# [Assignment]
From the entries below, output the line with "他们的父亲以前是村会计，正派" and each following line up to and including the line with "看到这里，你可能会觉得赵老大", exactly as written.

# [Source data]
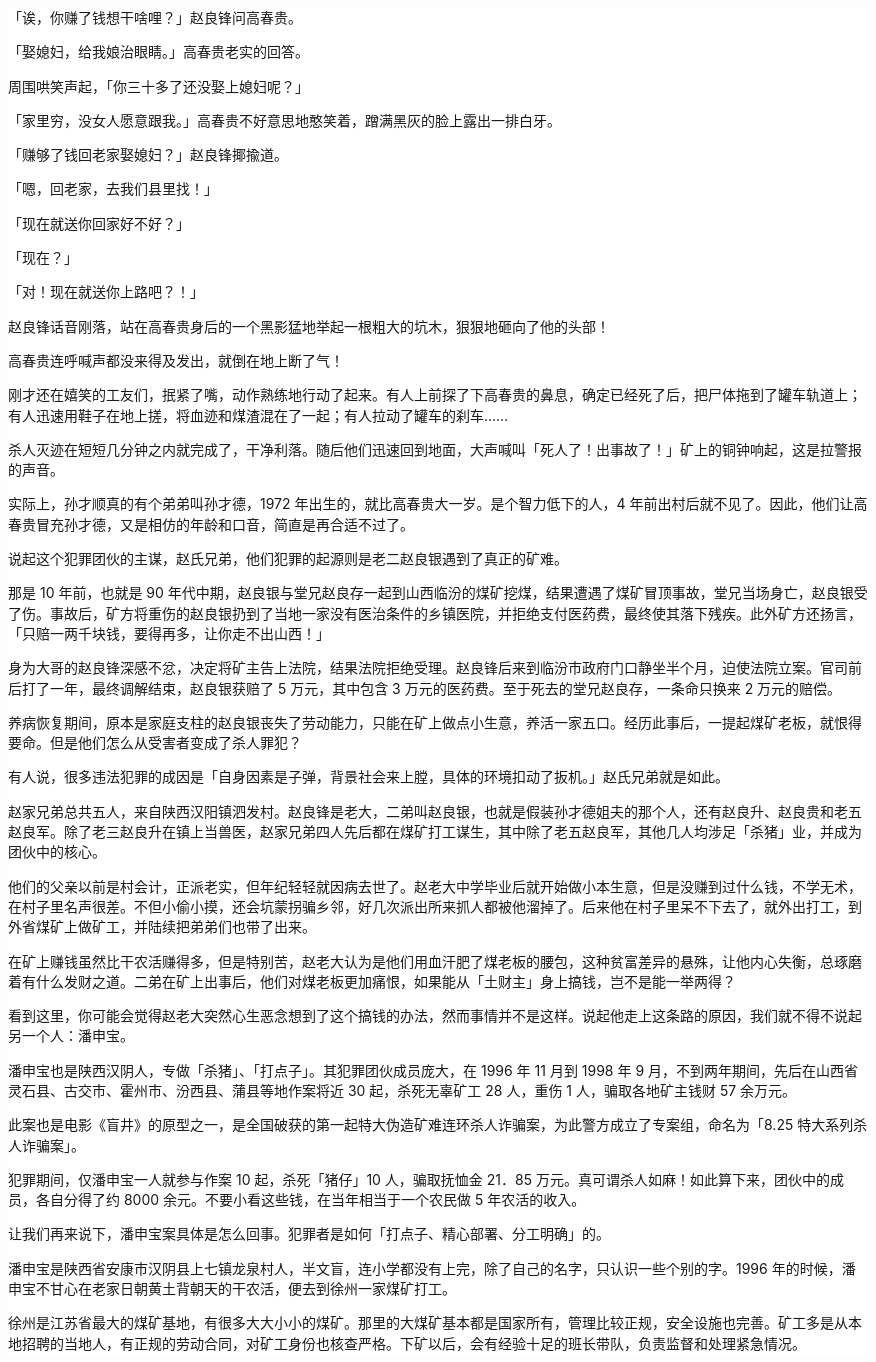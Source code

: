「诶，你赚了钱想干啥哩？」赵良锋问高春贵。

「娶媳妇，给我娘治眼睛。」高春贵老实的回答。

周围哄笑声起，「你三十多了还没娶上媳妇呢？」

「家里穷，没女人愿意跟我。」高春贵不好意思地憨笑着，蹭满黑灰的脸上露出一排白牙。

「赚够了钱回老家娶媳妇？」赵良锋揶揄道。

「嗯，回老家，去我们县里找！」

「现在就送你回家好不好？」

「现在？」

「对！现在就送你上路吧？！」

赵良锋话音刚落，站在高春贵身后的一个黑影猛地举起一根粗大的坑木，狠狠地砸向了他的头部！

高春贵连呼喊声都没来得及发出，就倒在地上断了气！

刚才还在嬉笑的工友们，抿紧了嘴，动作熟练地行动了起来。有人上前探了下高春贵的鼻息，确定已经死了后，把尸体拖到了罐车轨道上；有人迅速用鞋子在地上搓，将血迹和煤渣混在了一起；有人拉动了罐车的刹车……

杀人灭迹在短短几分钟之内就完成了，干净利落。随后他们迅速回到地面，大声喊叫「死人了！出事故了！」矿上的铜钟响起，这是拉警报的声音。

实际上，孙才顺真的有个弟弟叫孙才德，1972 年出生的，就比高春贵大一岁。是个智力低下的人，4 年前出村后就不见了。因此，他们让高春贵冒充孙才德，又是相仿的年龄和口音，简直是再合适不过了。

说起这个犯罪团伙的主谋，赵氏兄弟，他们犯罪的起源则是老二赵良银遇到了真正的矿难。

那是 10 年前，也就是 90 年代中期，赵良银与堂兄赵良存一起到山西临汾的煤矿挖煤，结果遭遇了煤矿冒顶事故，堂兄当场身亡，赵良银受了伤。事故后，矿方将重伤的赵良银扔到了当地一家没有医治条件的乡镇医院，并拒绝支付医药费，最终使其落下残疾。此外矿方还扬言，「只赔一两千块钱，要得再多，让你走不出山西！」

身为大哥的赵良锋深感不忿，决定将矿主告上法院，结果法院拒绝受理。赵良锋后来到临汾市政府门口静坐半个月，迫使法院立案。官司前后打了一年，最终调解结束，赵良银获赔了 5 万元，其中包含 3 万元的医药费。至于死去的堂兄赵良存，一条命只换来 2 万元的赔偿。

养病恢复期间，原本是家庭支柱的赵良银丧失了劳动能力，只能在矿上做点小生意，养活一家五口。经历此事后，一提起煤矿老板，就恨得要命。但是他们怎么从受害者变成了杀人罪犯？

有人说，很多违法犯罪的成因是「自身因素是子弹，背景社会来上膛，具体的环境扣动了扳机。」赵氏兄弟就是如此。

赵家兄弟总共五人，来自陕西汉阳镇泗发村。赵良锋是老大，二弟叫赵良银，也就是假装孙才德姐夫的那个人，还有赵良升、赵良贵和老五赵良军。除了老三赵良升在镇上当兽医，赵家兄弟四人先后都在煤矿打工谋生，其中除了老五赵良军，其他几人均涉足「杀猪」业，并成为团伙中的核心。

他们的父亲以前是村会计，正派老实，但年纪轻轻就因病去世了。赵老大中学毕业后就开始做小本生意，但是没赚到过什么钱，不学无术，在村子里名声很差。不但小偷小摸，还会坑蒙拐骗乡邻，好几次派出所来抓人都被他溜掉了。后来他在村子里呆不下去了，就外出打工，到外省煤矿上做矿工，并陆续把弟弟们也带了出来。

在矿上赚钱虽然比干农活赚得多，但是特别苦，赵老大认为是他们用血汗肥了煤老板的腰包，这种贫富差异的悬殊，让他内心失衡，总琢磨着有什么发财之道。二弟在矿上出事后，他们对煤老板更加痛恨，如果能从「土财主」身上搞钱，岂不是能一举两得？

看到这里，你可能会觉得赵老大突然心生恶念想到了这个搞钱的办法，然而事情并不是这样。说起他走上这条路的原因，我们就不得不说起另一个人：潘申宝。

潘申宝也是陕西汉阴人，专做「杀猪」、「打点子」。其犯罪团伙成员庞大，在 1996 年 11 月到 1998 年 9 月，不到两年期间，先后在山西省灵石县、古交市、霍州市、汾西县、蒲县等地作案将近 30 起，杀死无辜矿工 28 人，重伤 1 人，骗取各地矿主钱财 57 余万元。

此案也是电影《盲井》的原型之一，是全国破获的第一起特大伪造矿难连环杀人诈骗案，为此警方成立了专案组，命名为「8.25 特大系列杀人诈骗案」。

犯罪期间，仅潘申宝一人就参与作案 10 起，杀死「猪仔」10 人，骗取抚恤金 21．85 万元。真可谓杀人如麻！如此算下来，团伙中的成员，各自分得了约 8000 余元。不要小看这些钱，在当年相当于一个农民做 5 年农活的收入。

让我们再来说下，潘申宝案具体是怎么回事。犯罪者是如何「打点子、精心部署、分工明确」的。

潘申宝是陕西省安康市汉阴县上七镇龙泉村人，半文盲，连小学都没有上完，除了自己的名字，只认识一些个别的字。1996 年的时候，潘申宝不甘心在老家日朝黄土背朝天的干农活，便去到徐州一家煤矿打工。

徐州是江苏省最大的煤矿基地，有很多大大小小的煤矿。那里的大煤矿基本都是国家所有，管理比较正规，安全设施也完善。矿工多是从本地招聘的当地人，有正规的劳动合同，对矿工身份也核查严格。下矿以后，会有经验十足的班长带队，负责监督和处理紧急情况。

# [Exercise response]
他们的父亲以前是村会计，正派老实，但年纪轻轻就因病去世了。赵老大中学毕业后就开始做小本生意，但是没赚到过什么钱，不学无术，在村子里名声很差。不但小偷小摸，还会坑蒙拐骗乡邻，好几次派出所来抓人都被他溜掉了。后来他在村子里呆不下去了，就外出打工，到外省煤矿上做矿工，并陆续把弟弟们也带了出来。

在矿上赚钱虽然比干农活赚得多，但是特别苦，赵老大认为是他们用血汗肥了煤老板的腰包，这种贫富差异的悬殊，让他内心失衡，总琢磨着有什么发财之道。二弟在矿上出事后，他们对煤老板更加痛恨，如果能从「土财主」身上搞钱，岂不是能一举两得？

看到这里，你可能会觉得赵老大突然心生恶念想到了这个搞钱的办法，然而事情并不是这样。说起他走上这条路的原因，我们就不得不说起另一个人：潘申宝。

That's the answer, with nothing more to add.